TL;DR the cgroup file system is checking permissions at write time.

Michal Koutný <mkoutny@suse.com> writes:

> The reported issue is an attempted write in a cgroup file, by a zombie
> who has/had acct(2) enabled. Such a write needs cgroup_ns for access
> checking. Ordinary acct_process() would not be affected by this as it is
> called well before exit_task_namespaces(). However, the reported NULL
> dereference is a different acct data writer:
>
> 	Call Trace:
> 	 <TASK>
> 	 kernfs_fop_write_iter+0x3b6/0x510 fs/kernfs/file.c:296
> 	 __kernel_write+0x5d1/0xaf0 fs/read_write.c:535
> 	 do_acct_process+0x112a/0x17b0 kernel/acct.c:518
> 	 acct_pin_kill+0x27/0x130 kernel/acct.c:173
> 	 pin_kill+0x2a6/0x940 fs/fs_pin.c:44
> 	 mnt_pin_kill+0xc1/0x170 fs/fs_pin.c:81
> 	 cleanup_mnt+0x4bc/0x510 fs/namespace.c:1130
> 	 task_work_run+0x146/0x1c0 kernel/task_work.c:164
> 	 exit_task_work include/linux/task_work.h:32 [inline]
> 	 do_exit+0x705/0x24f0 kernel/exit.c:832
> 	 do_group_exit+0x168/0x2d0 kernel/exit.c:929
> 	 get_signal+0x16b0/0x2090 kernel/signal.c:2820
> 	 arch_do_signal_or_restart+0x9c/0x730 arch/x86/kernel/signal.c:868
> 	 handle_signal_work kernel/entry/common.c:148 [inline]
> 	 exit_to_user_mode_loop kernel/entry/common.c:172 [inline]
> 	 exit_to_user_mode_prepare+0x191/0x220 kernel/entry/common.c:207
> 	 __syscall_exit_to_user_mode_work kernel/entry/common.c:289 [inline]
> 	 syscall_exit_to_user_mode+0x2e/0x70 kernel/entry/common.c:300
> 	 do_syscall_64+0x53/0xd0 arch/x86/entry/common.c:86
> 	 entry_SYSCALL_64_after_hwframe+0x44/0xae
>
> i.e. called as one of task_work_run() entries.
>
> The historical commit 8aac62706ada ("move exit_task_namespaces() outside
> of exit_notify()") argues that exit_task_namespaces() must come before
> exit_task_work() because ipc_ns cleanup calls fput/task_work_add.
>
> There is accompanying commit e7b2c4069252 ("fput: task_work_add() can
> fail if the caller has passed exit_task_work()") in the original series
> that makes fput() robust in situations when task_work_add() cannot be
> used anymore.
>
> So in order to ensure that task_work_run() entries of the exiting task
> have the nsproxy still available, swap the order of
> exit_task_namespaces() and exit_task_work().
>
> This change may appear like a partial revert of 8aac62706ada but this
> particular ordering change shouldn't matter with the fix from
> e7b2c4069252 and the other reason for 8aac62706ada (keeping exit_notify
> simpler) still holds.

I think I follow your reasoning and I think it will even fix the issue
but no.  That is completely very much not the correct fix.

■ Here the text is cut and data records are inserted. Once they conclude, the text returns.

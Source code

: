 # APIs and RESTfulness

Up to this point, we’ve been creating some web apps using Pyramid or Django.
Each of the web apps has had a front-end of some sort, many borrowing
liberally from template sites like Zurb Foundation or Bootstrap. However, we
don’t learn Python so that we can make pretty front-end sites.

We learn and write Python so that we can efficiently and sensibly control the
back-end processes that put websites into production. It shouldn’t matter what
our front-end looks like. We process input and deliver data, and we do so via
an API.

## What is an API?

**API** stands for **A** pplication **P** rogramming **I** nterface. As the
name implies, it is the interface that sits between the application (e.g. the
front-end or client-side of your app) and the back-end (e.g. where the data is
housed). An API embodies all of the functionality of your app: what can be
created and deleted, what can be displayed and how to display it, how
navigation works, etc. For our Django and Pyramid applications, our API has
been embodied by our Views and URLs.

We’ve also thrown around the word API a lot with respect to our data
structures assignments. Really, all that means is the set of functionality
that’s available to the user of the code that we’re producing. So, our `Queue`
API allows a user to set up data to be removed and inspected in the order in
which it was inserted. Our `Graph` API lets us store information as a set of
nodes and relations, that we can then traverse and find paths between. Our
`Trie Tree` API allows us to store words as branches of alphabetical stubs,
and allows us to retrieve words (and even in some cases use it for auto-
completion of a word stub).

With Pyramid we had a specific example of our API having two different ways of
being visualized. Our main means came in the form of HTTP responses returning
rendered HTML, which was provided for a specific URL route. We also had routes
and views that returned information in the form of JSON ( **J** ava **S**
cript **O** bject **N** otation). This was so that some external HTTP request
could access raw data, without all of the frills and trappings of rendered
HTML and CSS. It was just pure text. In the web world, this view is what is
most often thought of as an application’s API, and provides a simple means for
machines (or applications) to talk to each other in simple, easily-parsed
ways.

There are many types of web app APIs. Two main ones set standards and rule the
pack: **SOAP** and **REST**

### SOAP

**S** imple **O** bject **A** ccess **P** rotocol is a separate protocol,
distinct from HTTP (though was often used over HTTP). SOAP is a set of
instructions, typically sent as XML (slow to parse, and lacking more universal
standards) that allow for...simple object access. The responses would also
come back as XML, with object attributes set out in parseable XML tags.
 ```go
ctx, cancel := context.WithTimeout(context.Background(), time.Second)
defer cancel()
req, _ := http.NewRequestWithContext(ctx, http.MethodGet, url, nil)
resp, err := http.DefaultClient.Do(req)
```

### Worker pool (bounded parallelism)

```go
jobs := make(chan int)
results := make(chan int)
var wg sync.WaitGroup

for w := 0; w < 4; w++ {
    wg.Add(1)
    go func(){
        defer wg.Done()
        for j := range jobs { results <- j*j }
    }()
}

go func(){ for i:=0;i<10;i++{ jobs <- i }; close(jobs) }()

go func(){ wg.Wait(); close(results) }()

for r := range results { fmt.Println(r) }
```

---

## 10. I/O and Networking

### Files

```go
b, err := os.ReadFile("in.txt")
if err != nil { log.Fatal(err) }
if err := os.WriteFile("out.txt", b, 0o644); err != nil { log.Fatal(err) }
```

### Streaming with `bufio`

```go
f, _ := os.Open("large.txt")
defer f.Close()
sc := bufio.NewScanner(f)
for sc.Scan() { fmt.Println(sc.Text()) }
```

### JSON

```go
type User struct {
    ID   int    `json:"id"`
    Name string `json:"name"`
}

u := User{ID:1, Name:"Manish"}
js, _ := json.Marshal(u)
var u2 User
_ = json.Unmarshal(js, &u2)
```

That permission check in cgroup_file_write is just plain wrong.

Permission checks on files need to happen at open time, not at
write time.  It is all too easy to confuse something that writes
to stdout to write to a file of your choosing to make permission
checking at write time a good idea.

It looks like the this issue was introduced in commit 5136f6365ce3
("cgroup: implement "nsdelegate" mount option").

I wish I knew where I was when that patch was posted for review so
I could suggest a better implementation. 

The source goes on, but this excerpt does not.